Behind Neuberger Berman’s push for data-driven alpha

The firm's chief data scientist on creating a 'bespoke heartbeat' to monitor micro- and macro-cycles.

Private equity firms are increasingly using advanced data analytics to glean proprietary insight and gain an edge over their rivals.

According to Bain & Company’s global private equity report 2019, firms are scraping the web, building assessments of target companies’ digital strategies, and even analysing traffic data to design growth initiatives for the businesses and spot early signs of industry disruptions. Many are using outside vendors and some are building capabilities in-house.

In 2017, Neuberger Berman brought on managing director and chief data scientist Michael Recce to build out a tech platform that analyses large, unstructured data sets to evaluate the health of businesses in which the firm invests or intends to invest.

Recce spoke to Private Equity International on what the data division does and how it fits within the firm’s decision making.

How does Neuberger Berman use data to drive alpha?

Many investors are still in their comfort zone where data is concerned  – obviously they want to see the results but they only dip their toes in the data. Therefore they are still using data in a fairly rudimentary way. The opportunity is to go deeper to see what you can actually get out of the data.

Data analysis is a part of what we are trying to do at Neuberger Berman. We are building out the tech infrastructure that helps us dive deeper into data and supply chain analysis. In addition, we are beginning to back entrepreneurs developing products that can be useful for us. We are also building everything afresh on the cloud.

We have been expanding our data-sets and adding what I call micro- and macro-cycles. These help us analyse how people’s behaviours changed during downturns and where we are in micro-cycles, and pay attention to regional variations in data to help us predict macro-cycles.

Basically, you want a bespoke heartbeat that allows you to monitor the quality of a thesis on an ongoing basis, [that] allows you to control the sizing and thesis of that investment, and also when to pivot out of that asset.

As long as you stay ahead of the pack [and] understand a business and company or sector deeply, there will always be potential for alpha.

What kind of data-sets do you use?

We use many data-sets but I would say about five or six are most important.

We look at anonymous credit card transactions and online activity that give us insights, for instance, into consumer behaviours and the demographics that brands are targeting. That provides us with clues on how a company and the industry are performing. We also look at B2B data-sets that tell us how businesses are expanding. For instance, job postings tell us the growth prospects of a company and the secular trends it is adopting or ignoring that will decide its success.

We started by researching consumer-focused sectors but have expanded into B2B, fintech and healthcare as well.

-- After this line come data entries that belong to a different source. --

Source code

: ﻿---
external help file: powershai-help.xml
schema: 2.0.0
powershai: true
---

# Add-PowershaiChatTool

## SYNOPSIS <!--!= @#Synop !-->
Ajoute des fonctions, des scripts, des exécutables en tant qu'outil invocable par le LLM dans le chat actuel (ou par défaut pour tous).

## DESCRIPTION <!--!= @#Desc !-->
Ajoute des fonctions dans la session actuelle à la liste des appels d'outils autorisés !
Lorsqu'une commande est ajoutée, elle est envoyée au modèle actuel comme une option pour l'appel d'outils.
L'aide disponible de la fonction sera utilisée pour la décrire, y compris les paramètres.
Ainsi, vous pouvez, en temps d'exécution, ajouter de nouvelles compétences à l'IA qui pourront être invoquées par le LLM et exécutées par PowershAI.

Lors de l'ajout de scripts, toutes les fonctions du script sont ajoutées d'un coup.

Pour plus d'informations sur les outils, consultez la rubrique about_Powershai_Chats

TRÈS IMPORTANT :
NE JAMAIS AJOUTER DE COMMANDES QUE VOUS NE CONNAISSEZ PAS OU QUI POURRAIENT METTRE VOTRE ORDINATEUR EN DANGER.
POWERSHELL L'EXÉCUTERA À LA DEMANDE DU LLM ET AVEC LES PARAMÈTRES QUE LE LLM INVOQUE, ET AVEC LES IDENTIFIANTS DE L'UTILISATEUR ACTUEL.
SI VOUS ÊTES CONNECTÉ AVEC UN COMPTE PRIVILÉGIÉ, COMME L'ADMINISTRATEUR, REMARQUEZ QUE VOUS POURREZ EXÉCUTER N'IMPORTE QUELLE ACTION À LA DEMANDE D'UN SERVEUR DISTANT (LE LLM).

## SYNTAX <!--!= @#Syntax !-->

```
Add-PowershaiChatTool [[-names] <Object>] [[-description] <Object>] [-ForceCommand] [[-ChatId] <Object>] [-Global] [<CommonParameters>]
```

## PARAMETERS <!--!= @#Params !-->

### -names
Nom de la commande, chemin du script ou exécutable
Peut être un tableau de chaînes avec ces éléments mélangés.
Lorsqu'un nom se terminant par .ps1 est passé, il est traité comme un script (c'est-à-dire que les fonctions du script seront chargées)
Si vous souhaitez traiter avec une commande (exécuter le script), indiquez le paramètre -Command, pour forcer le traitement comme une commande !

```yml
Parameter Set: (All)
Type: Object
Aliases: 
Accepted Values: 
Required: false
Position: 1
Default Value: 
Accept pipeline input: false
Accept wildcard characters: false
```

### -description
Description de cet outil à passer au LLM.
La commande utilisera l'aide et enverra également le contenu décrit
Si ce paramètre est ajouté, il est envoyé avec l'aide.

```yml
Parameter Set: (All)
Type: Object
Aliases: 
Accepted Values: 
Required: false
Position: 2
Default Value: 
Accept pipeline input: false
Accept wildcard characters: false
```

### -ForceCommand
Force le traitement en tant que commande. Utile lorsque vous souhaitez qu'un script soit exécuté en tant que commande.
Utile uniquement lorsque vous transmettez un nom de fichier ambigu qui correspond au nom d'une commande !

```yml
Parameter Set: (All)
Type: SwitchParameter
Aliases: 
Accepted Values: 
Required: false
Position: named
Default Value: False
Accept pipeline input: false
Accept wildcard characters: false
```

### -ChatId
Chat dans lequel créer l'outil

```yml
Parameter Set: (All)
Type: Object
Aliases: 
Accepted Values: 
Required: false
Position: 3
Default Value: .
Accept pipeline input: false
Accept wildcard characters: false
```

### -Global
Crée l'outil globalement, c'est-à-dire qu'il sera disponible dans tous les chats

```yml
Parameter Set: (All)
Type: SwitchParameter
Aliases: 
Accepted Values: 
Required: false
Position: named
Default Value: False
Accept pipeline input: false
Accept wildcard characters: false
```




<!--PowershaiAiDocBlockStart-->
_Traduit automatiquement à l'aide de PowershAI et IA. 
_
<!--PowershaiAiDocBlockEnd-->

How is the data team set up and how closely does it work with the investment team?

The data team often talks to the decision-maker when there is an opportunity to buy more debt or make a fresh investment. For instance, in our Dyal business where we invest in asset managers, we help those managers understand data better.

Now we are going a step further. We are looking to embed the data team within investment teams across all Neuberger strategies to increase engagement. If you assign a data scientist to these teams you increase opportunities for conversations and real-time solutions.

How would you define your team culture?

I came from the internet space, where organisations have a flat hierarchical structure. The idea is to never tell someone what to do. If I wanted to hire someone who wanted to work in the internet, they [would] want more creativity not work orders. Our team is designed in the same way at NB, and team members wear multiple hats.

The team has grown from one intern and me two and a half years ago to nine people and three interns. We have three data engineers, six data scientists and three interns. And we get many résumés from people eager to join us.

What is your vision for your team at NB?

The objective is to run my division as a profit centre instead of a cost centre within NB. We want to be competitive with other sources of data the company uses.

We are putting down metrics to measure the value we provide to the firm. For instance, in the public markets we are paying other companies to generate research. If we rank higher on the scorecard against those external vendors, then we should get the remittance they would have passed to that external firm. In the last two and half years we have published over 120 deep dive investigations into individual investment opportunities. And we are trying to measure what impact our research had.

We are also beginning to look at the mechanisms for reporting to LPs whose data requests have increased substantially.